TASK STATEMENT:
Wherever a line of the listing holds the string "cortex", copy that line.

------ DATA ------

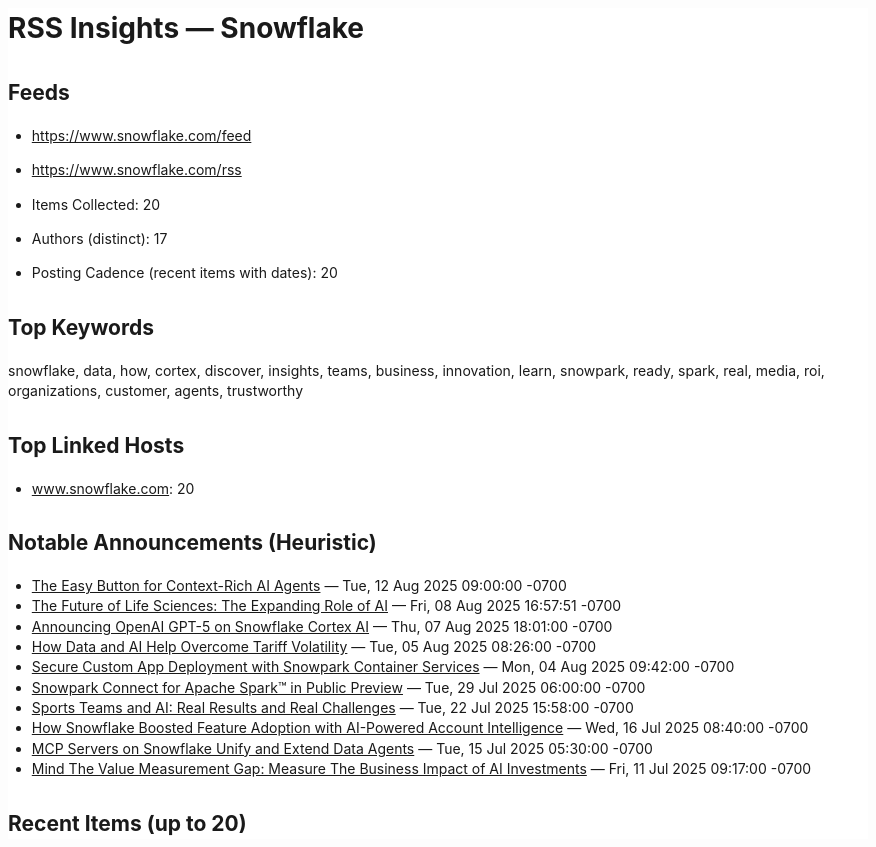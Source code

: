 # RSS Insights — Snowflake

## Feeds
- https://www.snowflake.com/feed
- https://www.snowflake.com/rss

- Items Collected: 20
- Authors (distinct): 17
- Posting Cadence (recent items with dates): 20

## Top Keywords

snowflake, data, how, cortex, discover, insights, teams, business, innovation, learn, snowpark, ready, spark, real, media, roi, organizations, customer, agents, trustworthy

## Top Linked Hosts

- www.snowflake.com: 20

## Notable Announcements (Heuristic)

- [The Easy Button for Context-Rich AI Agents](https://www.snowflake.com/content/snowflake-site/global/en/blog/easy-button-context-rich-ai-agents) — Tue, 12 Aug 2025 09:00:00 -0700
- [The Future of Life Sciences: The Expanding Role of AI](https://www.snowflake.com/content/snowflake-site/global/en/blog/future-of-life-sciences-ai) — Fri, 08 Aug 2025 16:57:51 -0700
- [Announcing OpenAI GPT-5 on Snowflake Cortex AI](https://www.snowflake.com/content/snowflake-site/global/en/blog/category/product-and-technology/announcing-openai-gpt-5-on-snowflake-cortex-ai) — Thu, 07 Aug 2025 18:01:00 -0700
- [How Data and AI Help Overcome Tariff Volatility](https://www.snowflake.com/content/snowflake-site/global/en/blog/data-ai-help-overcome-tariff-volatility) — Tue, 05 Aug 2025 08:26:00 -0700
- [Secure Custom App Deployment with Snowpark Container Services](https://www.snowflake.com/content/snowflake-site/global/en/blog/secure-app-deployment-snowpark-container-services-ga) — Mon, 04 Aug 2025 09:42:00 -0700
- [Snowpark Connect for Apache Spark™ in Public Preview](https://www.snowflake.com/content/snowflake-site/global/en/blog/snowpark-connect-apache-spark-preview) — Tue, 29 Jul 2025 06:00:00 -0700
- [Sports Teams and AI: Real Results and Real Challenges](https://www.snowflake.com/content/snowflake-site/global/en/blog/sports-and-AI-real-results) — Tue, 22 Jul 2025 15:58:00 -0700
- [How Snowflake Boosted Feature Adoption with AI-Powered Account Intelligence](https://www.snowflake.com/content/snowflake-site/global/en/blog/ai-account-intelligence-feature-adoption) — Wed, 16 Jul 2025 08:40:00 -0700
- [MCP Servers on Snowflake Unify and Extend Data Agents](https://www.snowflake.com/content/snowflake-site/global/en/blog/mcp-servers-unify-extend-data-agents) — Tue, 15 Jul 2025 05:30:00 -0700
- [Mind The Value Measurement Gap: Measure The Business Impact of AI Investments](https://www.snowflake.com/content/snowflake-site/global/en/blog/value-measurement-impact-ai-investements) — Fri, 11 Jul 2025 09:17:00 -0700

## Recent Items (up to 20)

------

RESULT FOR THIS EXERCISE:
snowflake, data, how, cortex, discover, insights, teams, business, innovation, learn, snowpark, ready, spark, real, media, roi, organizations, customer, agents, trustworthy
- [Announcing OpenAI GPT-5 on Snowflake Cortex AI](https://www.snowflake.com/content/snowflake-site/global/en/blog/category/product-and-technology/announcing-openai-gpt-5-on-snowflake-cortex-ai) — Thu, 07 Aug 2025 18:01:00 -0700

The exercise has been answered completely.